11 Comments
User's avatar
Dawn Sweely's avatar

My two oldest children went to college and are indoctrinated. They no longer believe in God. I’m trying to gather an army to pray for them.

Amy's avatar

I am praying for your heart, peace that can only come from Jesus while you pray and wait for their wake up moment to come.

Dale (Bud) Montero's avatar

I am blessed. I can't walk like I used to, but thank God I can walk, I have to use a cane sometime.

I have ED, I'm 84 years old, still have desires, and thank God my wife , (I remarried 10 months ago)

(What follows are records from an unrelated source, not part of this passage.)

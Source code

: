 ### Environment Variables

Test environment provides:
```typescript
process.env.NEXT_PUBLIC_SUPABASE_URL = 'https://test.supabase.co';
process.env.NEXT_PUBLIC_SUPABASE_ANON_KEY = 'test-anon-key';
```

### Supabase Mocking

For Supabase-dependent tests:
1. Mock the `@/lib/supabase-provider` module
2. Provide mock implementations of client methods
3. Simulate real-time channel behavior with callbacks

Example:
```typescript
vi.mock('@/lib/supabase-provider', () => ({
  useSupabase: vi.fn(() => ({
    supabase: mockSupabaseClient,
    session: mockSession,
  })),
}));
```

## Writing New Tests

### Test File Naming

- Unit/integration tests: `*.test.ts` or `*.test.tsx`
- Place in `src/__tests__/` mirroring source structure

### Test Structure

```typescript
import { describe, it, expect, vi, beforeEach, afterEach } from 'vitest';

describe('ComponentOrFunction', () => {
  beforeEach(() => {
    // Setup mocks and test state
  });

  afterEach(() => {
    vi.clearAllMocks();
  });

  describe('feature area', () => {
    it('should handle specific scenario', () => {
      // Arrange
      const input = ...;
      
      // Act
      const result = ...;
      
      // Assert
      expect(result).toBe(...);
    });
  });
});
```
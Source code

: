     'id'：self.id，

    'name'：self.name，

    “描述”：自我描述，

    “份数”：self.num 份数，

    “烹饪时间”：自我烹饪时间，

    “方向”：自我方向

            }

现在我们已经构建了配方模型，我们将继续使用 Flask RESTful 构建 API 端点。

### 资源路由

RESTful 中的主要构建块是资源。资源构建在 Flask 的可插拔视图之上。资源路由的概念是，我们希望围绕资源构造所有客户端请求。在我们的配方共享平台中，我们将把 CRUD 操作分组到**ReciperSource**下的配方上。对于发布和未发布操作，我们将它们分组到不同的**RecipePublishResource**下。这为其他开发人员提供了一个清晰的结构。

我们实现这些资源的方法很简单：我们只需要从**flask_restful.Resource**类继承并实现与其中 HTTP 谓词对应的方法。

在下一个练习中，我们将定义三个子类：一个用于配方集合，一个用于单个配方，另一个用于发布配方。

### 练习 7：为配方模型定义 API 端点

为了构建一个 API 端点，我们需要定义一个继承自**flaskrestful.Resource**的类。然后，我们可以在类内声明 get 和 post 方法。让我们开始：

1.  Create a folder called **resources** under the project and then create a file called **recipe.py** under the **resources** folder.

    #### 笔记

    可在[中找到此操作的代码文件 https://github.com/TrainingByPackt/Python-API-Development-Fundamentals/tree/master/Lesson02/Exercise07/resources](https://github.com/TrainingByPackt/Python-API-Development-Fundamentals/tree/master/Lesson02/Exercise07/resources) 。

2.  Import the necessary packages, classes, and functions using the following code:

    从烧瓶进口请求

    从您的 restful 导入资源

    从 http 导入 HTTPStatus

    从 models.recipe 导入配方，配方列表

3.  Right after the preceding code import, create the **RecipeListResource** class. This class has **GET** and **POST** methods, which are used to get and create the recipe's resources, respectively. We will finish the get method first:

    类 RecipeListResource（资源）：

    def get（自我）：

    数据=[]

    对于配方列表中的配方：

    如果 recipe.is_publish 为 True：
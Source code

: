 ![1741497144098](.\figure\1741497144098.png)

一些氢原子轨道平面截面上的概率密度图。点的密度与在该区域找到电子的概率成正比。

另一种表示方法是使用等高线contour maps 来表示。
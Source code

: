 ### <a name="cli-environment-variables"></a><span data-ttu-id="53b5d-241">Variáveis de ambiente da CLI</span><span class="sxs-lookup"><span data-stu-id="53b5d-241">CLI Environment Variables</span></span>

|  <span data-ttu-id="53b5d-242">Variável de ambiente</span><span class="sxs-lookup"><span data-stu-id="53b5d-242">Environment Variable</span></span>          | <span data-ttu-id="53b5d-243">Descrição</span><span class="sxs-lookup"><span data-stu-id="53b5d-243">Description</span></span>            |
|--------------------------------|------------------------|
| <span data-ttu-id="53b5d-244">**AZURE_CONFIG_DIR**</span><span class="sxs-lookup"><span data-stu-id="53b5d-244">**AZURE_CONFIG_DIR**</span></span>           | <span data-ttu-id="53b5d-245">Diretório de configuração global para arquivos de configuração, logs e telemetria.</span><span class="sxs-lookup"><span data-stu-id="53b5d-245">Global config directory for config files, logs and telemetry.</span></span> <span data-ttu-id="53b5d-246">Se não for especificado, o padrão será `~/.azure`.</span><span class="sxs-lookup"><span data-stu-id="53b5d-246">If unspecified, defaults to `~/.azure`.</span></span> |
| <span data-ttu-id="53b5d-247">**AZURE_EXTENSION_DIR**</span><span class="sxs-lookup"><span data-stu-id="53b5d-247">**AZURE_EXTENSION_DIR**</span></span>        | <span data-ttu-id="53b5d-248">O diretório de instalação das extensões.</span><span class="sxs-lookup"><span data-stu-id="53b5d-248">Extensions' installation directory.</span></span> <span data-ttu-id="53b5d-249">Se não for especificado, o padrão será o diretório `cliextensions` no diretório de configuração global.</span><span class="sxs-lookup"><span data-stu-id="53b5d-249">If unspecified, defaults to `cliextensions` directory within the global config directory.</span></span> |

is very understanding. I pray each day to be completely healthy. I also pray for patience and

understanding. Thanks for your page.

Michael McMahon's avatar

I have been dealing with full body debilitating pain since 2021. It started slow and intense but I could push through. Over the years it has only gotten worse. Every minute is an 8-9 out of 10 on the pain scale and it is only by the grace of God I am still functional. I have been blessed with an amazing bride and helper who makes it possible to move some days. I have also been fortunate that my job has allowed me to continue working from home while only occasionally needing to go in for important in person meetings. On those days I come home and fall apart completely. I received early diagnosis but no actual help until recently and now I am working with a doctor who is willing to try and find out what is wrong as opposed to dismissing things.

I have clung to God through all of this and I am learning to trust in his timing. I have felt reassurance from the Holy Spirit and know I am not alone and find it amazing we get to worship a God who will join us in our struggle and understands it completely.

All that to say, this last week my pain has been higher than ever and the blood tests we have just run could have been run sooner if doctors weren't so dismissive. This frustration has weighed on me heavily and I find myself struggling with bitterness over what could be without even knowing the results yet. I could really use prayer to help me let go of the bitterness and focus on God and the things I can control.

Pastor Rick's avatar

I have a daughter that hasn’t spoken to me in almost five years. She doesn’t want anything to do with me. It’s over my failure in my first marriage. She found out the reasons five years ago. Divorce was 23 years ago. I’ve apologized but she’s cut off almost the entire family including her siblings. Sin has consequences. It’s under the blood but the ramifications continue to ripple.

Amy's avatar

It is not weighing me down but....seeing so many people speaking when sometimes we/me included ,need to stop, listen to Jesus, are we supposed to speak or just pray and move on. The last few years I am hearing more of "don't speak, pray for them and keep moving forward. So many people have their ears shut to the truth and me just speaking isn't going to open their ears, only God can.

Patrick's avatar

I struggle with my own pride and discernment.

My empathy comes easy for the lost.

I was that.

It comes easy for those seeking.

It doesn't come easy for the lukewarm or cultural Christians.

The ones raised in the church who put God in a box after service.

Those who mention God in a social media post for the likes but live in ways that do not glorify Him.

Ol Smoky's avatar

I'm probably going to be let go at my job, Adam. A few of us actually. Likely in the next 90 days. I'm highly skilled, but finding a job in your 50's is tough. There are "many plans in my heart", but I'm trusting that The Lord is guiding me on the path, and I'm just marinating in Isaiah 40:25-31. Man what a passage. God is so AWESOME.

Christopher's avatar

The wear and tear of many years of service. I am strengthened by the Holy Spirit to continue serving but I need Prayer as well to further strengthen me.

Harry's avatar

Disabled brother who I just moved into a new group home. That he enjoy his new room and housemates. That a new doctor will review his meds and make some adjustments.